A Sunny Randall novel, which is to say, a Spenser-like detective who likes to shop ... well, perhaps I'm being a bit unfair here, but it's hard to disentangle Parker's spare style of writing from the character with whom I associate that style. Sunny Randall is a female detective, located in Boston, an ex-cop turned private eye. She has connections to the mob through her ex-husband Richie with whom she is still in love. So, given the bare bones above, Sunny's profile is similar to Spenser's (their names even start with the same letter).
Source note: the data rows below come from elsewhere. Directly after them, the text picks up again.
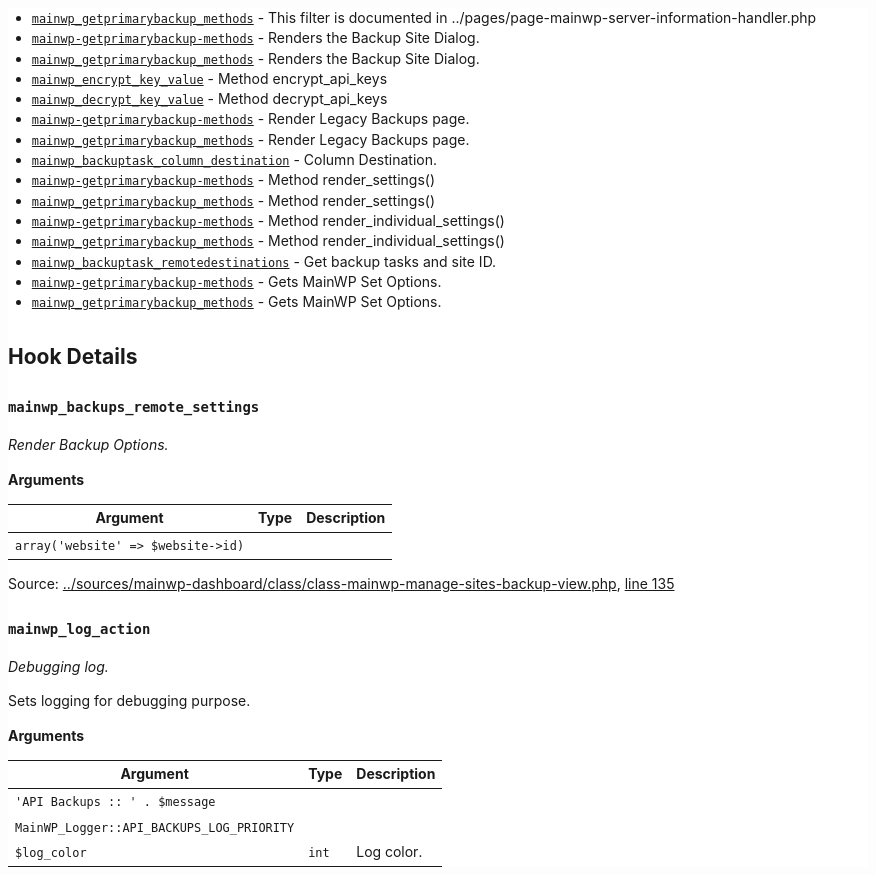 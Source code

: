 - [`mainwp_getprimarybackup_methods`](#mainwp_getprimarybackup_methods) - This filter is documented in ../pages/page-mainwp-server-information-handler.php
- [`mainwp-getprimarybackup-methods`](#mainwp-getprimarybackup-methods) - Renders the Backup Site Dialog.
- [`mainwp_getprimarybackup_methods`](#mainwp_getprimarybackup_methods) - Renders the Backup Site Dialog.
- [`mainwp_encrypt_key_value`](#mainwp_encrypt_key_value) - Method encrypt_api_keys
- [`mainwp_decrypt_key_value`](#mainwp_decrypt_key_value) - Method decrypt_api_keys
- [`mainwp-getprimarybackup-methods`](#mainwp-getprimarybackup-methods) - Render Legacy Backups page.
- [`mainwp_getprimarybackup_methods`](#mainwp_getprimarybackup_methods) - Render Legacy Backups page.
- [`mainwp_backuptask_column_destination`](#mainwp_backuptask_column_destination) - Column Destination.
- [`mainwp-getprimarybackup-methods`](#mainwp-getprimarybackup-methods) - Method render_settings()
- [`mainwp_getprimarybackup_methods`](#mainwp_getprimarybackup_methods) - Method render_settings()
- [`mainwp-getprimarybackup-methods`](#mainwp-getprimarybackup-methods) - Method render_individual_settings()
- [`mainwp_getprimarybackup_methods`](#mainwp_getprimarybackup_methods) - Method render_individual_settings()
- [`mainwp_backuptask_remotedestinations`](#mainwp_backuptask_remotedestinations) - Get backup tasks and site ID.
- [`mainwp-getprimarybackup-methods`](#mainwp-getprimarybackup-methods) - Gets MainWP Set Options.
- [`mainwp_getprimarybackup_methods`](#mainwp_getprimarybackup_methods) - Gets MainWP Set Options.

## Hook Details

### `mainwp_backups_remote_settings`

*Render Backup Options.*

**Arguments**

Argument | Type | Description
-------- | ---- | -----------
`array('website' => $website->id)` |  | 

Source: [../sources/mainwp-dashboard/class/class-mainwp-manage-sites-backup-view.php](class/class-mainwp-manage-sites-backup-view.php), [line 135](class/class-mainwp-manage-sites-backup-view.php#L135-L176)



### `mainwp_log_action`

*Debugging log.*

Sets logging for debugging purpose.

**Arguments**

Argument | Type | Description
-------- | ---- | -----------
`'API Backups :: ' . $message` |  | 
`MainWP_Logger::API_BACKUPS_LOG_PRIORITY` |  | 
`$log_color` | `int` | Log color.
Anyway, in this particular novel (which I've read before but only remembered after I'd chained myself to the elliptical exerciser) Sunny has been hired to bodyguard (is that a verb?) an unpleasant but vulnerable young woman who is the star of a series of films called Woman Warrior. The cast of characters include Jesse Stone (star of another of Parker's series --- note the "S"), a pimp from LA, several mob types, and a greedy little prick named Buddy Bollen. Because of Parker's superb writing, you'll be finished before you find much to criticize.
—Beth
This is the second runny Sandall Sunny Randall novel I've read and probably my favourite Parker novel to-date, despite all the weird let's cross over characters from all my series stuff that's going on. (Sunny gets the main protagonist of one series for a boy friend and already has the girl friend of the main protagonist from another series for a therapist.) In fact I like Sunny and her boy friend more than I like Spenser and his girlfriend, despite the Spenser novels being far more famous than any of Parker's other series.Susan Silverman, Wunder-therapist, cures all Randall's man-issues with the twitch of an eyebrow, which is really annoying because that never happens back in reality and yet a very realistic approach is taken to the rest of the story, so it feels glaringly out of place.One reason why I prefer this series to the Spenser books I've read is that there is much less macho posturing, because Randall isn't an exceptionally macho woman. Macho posturing, even if it is entirely appropriate to the characters and situation can irritate me if there is too much in too short a time.In my review of Melancholy Baby I was a little negative about Spike, the gay tough-guy friend. However, that is somewhat unfair in that gay characters appear in Parker's books where-as they are conspicuous by their absence in most novels. Parker's gay characters aren't mere stereotypes, either, even if they do suffer from character-recycling with only minor variations - which is true of Parker's straight characters, too.One of the best Parker books I've read.
—Robert
A reader's wish-fulfilment novel - take two successful fictional detectives and put them in the same story. Sunny Randall is engaged as a rather superfluous bodyguard for a film star's baseball practice - in order to advance the fortunes of both a movie and a baseball team the idea is that she will for a time be a real player in a real team. Then the star's personal assistant is found dead, it's Jesse Stone's patch and the game is on. I think I might have got a bit more out of this had it not been only my first encounter with Sunny Randall and my second with Jesse Stone. However, I still enjoyed Robert B Parker's very deft handling. It wasn't quite a Stephanie Plum romp but not far off at times, particularly in the changing rooms of a designer clothes shop in LA. However, the sense of fun serves to accentuate the serious elements Once again Parker's depiction of co-operation between those who should be co-operating as the norm was remarkable. I really felt Sunny's pain when she hears news of her ex-husband, and underneath all the light verbal foreplay is a genuine enquiry about the various meanings of sex in relationships.